Jay-Z is right: Keeping our gizmos going is a necessity. The company is unwiring Manhattan by installing wireless hotspots first around New York City, and then through other major metropolitan areas through the country.

In New York, you’ll find the round plastic disks about the size of a coffee cup at the Delta terminal in JFK airport, scattered around Madison Square Garden, in some shopping plazas and more.

But wait: Didn’t Jay-Z write “Brooklyn’s Finest” and “Brooklyn Go Hard”?

You guessed it: The basketball-loving Brooklyn boy said wireless hotspots also will be built into the new Barclay’s Center, where the Brooklyn Nets will play next year.

“If there’s one place in the world where people need this, it’s in the 24-hour city,” Rabinowitz told FoxNews.com.

To fully realize the wireless power vision, chips that facilitate induction-charging need to be built directly into smartphones themselves, however, something that may be cost prohibitive at present. For now, cases are where it’s at. Look for a range of colorful ones from third parties in the near future, the company said.

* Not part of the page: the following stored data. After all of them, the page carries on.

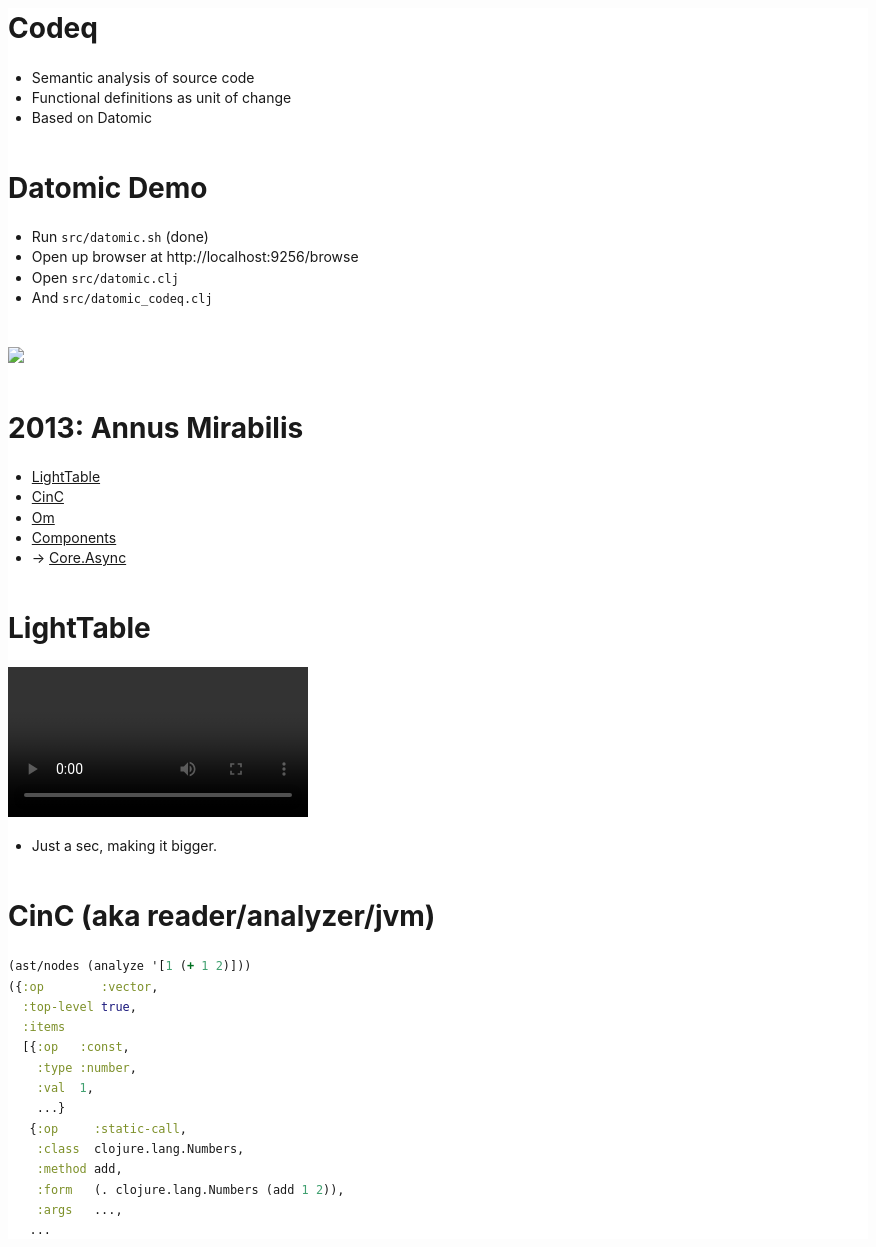 # Codeq

* Semantic analysis of source code
* Functional definitions as unit of change
* Based on Datomic

# Datomic Demo

* Run `src/datomic.sh` (done)
* Open up browser at http://localhost:9256/browse
* Open `src/datomic.clj`
* And `src/datomic_codeq.clj`

#

![](media/use-of-the-word-exponential-growth.png)

# 2013: Annus Mirabilis

* [LightTable](https://www.chris-granger.com/2012/06/24/its-playtime/)
* [CinC](https://groups.google.com/d/msg/clojure/cC1yC9zrS1s/W0ducjm0uQYJ)
* [Om](https://groups.google.com/d/msg/clojure/4wFYpXRGbqw/6GQ7xVuXO20J)
* [Components](https://github.com/stuartsierra/component/commit/ab02501ab1d750906f1331d8b8ff7a3c5e2d3ce6)
* -> [Core.Async](https://github.com/clojure/core.async/commit/3ed968b132a2dacd76dcb0f2744eff48fcce58e4)

# LightTable

![](media/lighttable.mp4)

* Just a sec, making it bigger.

# CinC (aka reader/analyzer/jvm)

```clojure
(ast/nodes (analyze '[1 (+ 1 2)]))
({:op        :vector,
  :top-level true,
  :items
  [{:op   :const,
    :type :number,
    :val  1,
    ...}
   {:op     :static-call,
    :class  clojure.lang.Numbers,
    :method add,
    :form   (. clojure.lang.Numbers (add 1 2)),
    :args   ...,
   ...
```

Stassi Anastassov, chairman of the board of directors for Duracell Powermat, likened induction charging to a Bluetooth adapter he had bought for a laptop years ago, and recently stumbled across. The wireless Bluetooth connection technology is built into nearly every laptop and smartphone today, but was far less common just 5 years ago.

“Someday, it’s going to be built-in everywhere you go,” he told FoxNews.com.